::: Material supplied

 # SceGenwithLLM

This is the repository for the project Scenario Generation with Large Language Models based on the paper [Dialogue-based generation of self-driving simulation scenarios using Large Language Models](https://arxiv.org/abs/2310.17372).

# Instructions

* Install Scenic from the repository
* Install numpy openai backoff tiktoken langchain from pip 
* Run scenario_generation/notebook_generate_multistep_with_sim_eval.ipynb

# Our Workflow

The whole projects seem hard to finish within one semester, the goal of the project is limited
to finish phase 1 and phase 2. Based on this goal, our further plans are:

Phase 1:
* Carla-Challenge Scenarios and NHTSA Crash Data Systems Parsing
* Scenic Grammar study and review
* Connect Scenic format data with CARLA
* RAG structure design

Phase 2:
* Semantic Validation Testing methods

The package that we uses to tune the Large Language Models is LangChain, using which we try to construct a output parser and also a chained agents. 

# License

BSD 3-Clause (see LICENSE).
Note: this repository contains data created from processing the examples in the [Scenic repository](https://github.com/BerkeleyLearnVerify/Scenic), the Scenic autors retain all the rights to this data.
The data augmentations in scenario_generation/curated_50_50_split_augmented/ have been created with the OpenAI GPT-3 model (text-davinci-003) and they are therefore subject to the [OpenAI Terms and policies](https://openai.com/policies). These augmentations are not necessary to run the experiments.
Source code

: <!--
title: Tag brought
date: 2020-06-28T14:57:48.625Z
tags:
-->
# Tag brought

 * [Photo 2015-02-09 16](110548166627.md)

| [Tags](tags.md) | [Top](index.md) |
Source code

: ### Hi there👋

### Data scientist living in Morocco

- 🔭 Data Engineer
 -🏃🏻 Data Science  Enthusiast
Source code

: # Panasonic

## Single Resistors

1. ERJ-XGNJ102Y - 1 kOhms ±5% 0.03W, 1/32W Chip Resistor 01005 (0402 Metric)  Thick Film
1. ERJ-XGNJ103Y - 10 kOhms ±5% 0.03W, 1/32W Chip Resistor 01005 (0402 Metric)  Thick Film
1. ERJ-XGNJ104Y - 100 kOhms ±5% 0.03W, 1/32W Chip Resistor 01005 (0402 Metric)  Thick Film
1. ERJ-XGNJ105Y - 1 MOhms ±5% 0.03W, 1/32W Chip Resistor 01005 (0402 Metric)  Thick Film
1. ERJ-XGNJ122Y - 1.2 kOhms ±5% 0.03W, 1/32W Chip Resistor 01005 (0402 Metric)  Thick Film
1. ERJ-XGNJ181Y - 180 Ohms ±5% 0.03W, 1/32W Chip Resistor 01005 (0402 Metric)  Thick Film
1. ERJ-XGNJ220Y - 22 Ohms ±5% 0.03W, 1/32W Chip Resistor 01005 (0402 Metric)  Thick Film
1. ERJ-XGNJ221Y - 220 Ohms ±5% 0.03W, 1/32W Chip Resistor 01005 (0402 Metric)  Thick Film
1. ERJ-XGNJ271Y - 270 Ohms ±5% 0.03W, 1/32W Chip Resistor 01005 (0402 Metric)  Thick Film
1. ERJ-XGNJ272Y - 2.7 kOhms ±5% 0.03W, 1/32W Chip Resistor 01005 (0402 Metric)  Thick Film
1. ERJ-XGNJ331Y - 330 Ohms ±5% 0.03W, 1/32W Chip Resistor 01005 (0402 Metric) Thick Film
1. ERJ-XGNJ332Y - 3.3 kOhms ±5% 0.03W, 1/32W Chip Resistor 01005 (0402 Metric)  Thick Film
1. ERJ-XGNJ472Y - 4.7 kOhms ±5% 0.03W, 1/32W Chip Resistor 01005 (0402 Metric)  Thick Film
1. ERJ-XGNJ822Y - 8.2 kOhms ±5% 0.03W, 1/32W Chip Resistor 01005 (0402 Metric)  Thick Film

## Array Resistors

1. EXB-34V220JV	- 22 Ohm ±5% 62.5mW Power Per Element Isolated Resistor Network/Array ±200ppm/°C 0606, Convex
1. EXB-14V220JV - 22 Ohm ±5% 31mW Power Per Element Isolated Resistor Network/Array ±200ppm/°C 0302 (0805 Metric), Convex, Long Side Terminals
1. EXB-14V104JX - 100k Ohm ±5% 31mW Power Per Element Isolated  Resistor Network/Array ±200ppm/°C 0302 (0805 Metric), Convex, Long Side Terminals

::::::

# Problem statement
The lines from the one containing "1. ERJ-XGNJ272Y - 2.7" to the final line of the listing above must be set down exactly, both included.

# Solution below
1. ERJ-XGNJ272Y - 2.7 kOhms ±5% 0.03W, 1/32W Chip Resistor 01005 (0402 Metric)  Thick Film
1. ERJ-XGNJ331Y - 330 Ohms ±5% 0.03W, 1/32W Chip Resistor 01005 (0402 Metric) Thick Film
1. ERJ-XGNJ332Y - 3.3 kOhms ±5% 0.03W, 1/32W Chip Resistor 01005 (0402 Metric)  Thick Film
1. ERJ-XGNJ472Y - 4.7 kOhms ±5% 0.03W, 1/32W Chip Resistor 01005 (0402 Metric)  Thick Film
1. ERJ-XGNJ822Y - 8.2 kOhms ±5% 0.03W, 1/32W Chip Resistor 01005 (0402 Metric)  Thick Film

## Array Resistors

1. EXB-34V220JV	- 22 Ohm ±5% 62.5mW Power Per Element Isolated Resistor Network/Array ±200ppm/°C 0606, Convex
1. EXB-14V220JV - 22 Ohm ±5% 31mW Power Per Element Isolated Resistor Network/Array ±200ppm/°C 0302 (0805 Metric), Convex, Long Side Terminals
1. EXB-14V104JX - 100k Ohm ±5% 31mW Power Per Element Isolated  Resistor Network/Array ±200ppm/°C 0302 (0805 Metric), Convex, Long Side Terminals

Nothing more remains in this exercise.